Provided entries Start Marker
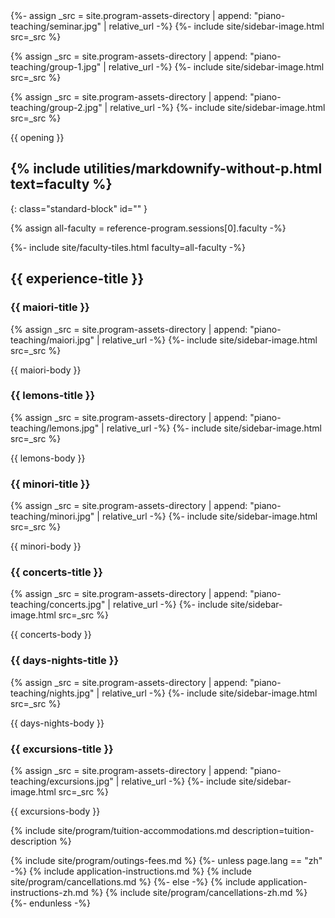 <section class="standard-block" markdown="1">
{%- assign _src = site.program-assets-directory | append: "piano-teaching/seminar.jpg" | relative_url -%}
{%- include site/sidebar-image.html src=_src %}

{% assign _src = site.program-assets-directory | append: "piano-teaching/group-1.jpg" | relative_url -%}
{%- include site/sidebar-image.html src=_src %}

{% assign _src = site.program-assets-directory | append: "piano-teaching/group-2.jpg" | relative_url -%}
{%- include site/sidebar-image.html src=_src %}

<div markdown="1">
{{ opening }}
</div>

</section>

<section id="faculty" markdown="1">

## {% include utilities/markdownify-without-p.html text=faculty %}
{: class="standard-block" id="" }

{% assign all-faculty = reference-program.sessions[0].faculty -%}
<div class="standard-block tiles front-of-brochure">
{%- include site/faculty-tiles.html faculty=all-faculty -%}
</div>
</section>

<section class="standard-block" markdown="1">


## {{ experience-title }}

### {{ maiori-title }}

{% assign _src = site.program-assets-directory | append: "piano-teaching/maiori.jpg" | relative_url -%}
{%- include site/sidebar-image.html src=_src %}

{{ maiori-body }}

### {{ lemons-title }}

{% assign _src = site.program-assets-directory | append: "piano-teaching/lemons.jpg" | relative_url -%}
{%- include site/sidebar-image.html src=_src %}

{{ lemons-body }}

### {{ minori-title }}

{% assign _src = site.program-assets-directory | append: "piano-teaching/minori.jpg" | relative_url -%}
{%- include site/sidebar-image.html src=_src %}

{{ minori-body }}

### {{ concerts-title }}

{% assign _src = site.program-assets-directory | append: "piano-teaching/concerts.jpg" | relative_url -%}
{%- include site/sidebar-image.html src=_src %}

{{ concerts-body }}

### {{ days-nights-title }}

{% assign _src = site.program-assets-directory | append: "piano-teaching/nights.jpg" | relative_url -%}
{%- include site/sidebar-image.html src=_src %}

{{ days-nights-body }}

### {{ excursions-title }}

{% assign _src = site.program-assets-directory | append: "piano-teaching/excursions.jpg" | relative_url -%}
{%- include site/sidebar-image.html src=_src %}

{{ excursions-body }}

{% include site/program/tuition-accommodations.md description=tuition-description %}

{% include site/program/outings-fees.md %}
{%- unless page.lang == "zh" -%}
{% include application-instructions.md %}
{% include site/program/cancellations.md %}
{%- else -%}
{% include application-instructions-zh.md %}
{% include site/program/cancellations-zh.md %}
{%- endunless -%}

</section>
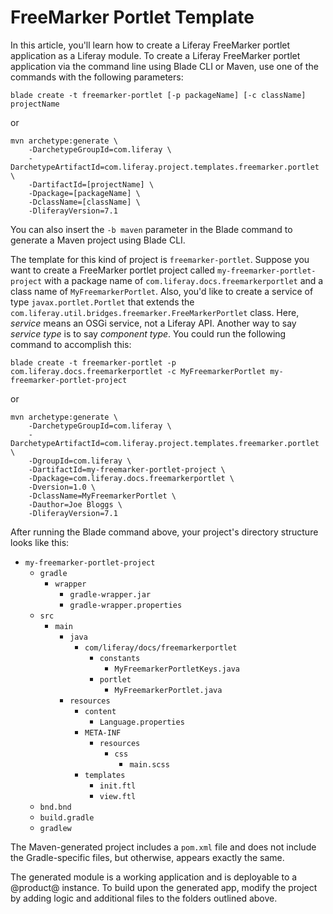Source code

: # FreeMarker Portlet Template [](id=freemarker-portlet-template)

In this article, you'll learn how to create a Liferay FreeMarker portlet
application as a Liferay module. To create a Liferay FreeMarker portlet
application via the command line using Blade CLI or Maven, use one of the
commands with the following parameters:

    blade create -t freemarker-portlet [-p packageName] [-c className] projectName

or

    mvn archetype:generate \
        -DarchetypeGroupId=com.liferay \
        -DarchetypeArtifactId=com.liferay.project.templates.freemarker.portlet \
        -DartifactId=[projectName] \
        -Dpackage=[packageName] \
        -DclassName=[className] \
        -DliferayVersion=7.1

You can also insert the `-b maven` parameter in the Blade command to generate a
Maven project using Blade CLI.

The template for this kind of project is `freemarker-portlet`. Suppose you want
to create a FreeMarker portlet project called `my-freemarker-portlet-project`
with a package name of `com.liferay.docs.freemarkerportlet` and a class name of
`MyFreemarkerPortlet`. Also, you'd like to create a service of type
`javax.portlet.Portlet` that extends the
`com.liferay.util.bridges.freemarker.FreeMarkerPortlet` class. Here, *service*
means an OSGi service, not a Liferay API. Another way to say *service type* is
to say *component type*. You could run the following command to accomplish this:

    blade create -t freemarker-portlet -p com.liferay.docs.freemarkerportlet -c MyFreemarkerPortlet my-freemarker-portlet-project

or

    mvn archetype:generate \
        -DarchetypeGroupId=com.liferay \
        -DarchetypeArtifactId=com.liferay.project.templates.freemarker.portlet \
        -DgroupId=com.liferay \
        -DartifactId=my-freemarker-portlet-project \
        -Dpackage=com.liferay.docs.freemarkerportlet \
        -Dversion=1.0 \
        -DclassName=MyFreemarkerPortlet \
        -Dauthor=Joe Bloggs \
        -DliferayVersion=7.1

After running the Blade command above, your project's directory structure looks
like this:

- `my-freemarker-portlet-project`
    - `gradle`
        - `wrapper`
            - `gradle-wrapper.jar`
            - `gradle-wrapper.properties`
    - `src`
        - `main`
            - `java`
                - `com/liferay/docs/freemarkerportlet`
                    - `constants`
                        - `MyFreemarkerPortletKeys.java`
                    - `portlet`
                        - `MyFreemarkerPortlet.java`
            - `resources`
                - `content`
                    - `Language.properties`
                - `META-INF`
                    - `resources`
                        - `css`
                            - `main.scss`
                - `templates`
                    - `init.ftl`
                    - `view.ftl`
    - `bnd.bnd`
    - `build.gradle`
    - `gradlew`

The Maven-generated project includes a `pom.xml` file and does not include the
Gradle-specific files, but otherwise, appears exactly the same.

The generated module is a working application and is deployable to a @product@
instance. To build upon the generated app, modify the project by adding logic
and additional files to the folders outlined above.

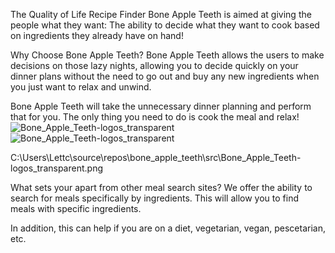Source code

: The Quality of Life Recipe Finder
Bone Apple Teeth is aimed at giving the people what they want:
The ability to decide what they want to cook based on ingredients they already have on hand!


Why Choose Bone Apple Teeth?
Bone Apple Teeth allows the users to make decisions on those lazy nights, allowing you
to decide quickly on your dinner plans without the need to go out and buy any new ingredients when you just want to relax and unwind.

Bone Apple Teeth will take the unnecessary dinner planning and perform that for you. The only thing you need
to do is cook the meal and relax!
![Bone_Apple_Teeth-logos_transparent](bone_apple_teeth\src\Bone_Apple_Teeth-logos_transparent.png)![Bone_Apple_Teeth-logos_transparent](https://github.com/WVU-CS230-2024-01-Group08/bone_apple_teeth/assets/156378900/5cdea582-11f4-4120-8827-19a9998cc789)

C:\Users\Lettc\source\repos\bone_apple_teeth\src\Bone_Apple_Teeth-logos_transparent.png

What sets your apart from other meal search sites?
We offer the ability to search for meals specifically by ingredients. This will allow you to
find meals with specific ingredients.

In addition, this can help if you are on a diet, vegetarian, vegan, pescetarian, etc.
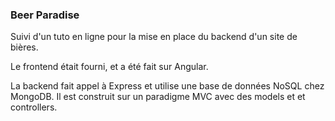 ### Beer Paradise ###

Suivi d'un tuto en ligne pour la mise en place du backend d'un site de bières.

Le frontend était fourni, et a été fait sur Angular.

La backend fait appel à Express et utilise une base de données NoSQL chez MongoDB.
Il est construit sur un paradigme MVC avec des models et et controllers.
Provided entries End Marker
■ Problem to work on:
Please give the number of lines above that hold the word "meals", and only that number.

■ Written reply:
2